** Task item **
Please return each entry that follows exactly as written, and keep the pictures out.

Provided records below:

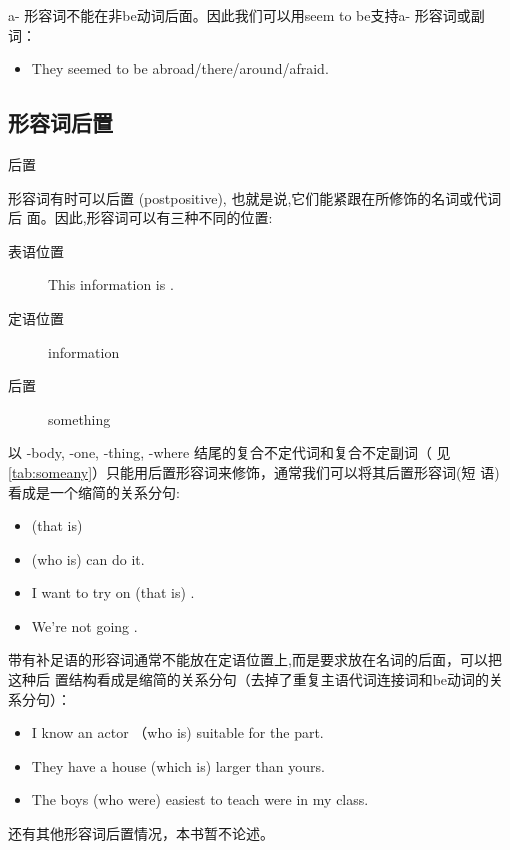 a- 形容词不能在非be动词后面。因此我们可以用seem to be支持a- 形容词或副词：
\begin{itemize}
\item They seemed to be abroad/there/around/afraid.
\end{itemize}

\subsection{形容词后置}
后置

形容词有时可以后置 (postpositive), 也就是说,它们能紧跟在所修饰的名词或代词后
面。因此,形容词可以有三种不同的位置:
\begin{description}
\item[表语位置] This information is .
\item[定语位置]  information
\item[后置] something 
\end{description}

以 -body, -one, -thing, -where 结尾的复合不定代词和复合不定副词（
见\cref{tab:someany}）只能用后置形容词来修饰，通常我们可以将其后置形容词(短
语)看成是一个缩简的关系分句:
\begin{itemize}
\item {} (that is) 
\item {} (who is)  can do it.
\item I want to try on  (that is) .
\item We're not going  .
\end{itemize}


带有补足语的形容词通常不能放在定语位置上,而是要求放在名词的后面，可以把这种后
置结构看成是缩简的关系分句（去掉了重复主语代词连接词和be动词的关系分句）：
\begin{itemize}
\item I know an actor （who is) suitable for the part.
\item They have a house (which is) larger than yours.
\item The boys (who were) easiest to teach were in my class.
\end{itemize}

还有其他形容词后置情况，本书暂不论述。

End of Provided records.

** Problem solution **
 a- 形容词不能在非be动词后面。因此我们可以用seem to be支持a- 形容词或副词：
\begin{itemize}
\item They seemed to be abroad/there/around/afraid.
\end{itemize}

\subsection{形容词后置}
后置

形容词有时可以后置 (postpositive), 也就是说,它们能紧跟在所修饰的名词或代词后
面。因此,形容词可以有三种不同的位置:
\begin{description}
\item[表语位置] This information is .
\item[定语位置]  information
\item[后置] something 
\end{description}

以 -body, -one, -thing, -where 结尾的复合不定代词和复合不定副词（
见\cref{tab:someany}）只能用后置形容词来修饰，通常我们可以将其后置形容词(短
语)看成是一个缩简的关系分句:
\begin{itemize}
\item {} (that is) 
\item {} (who is)  can do it.
\item I want to try on  (that is) .
\item We're not going  .
\end{itemize}


带有补足语的形容词通常不能放在定语位置上,而是要求放在名词的后面，可以把这种后
置结构看成是缩简的关系分句（去掉了重复主语代词连接词和be动词的关系分句）：
\begin{itemize}
\item I know an actor （who is) suitable for the part.
\item They have a house (which is) larger than yours.
\item The boys (who were) easiest to teach were in my class.
\end{itemize}

还有其他形容词后置情况，本书暂不论述。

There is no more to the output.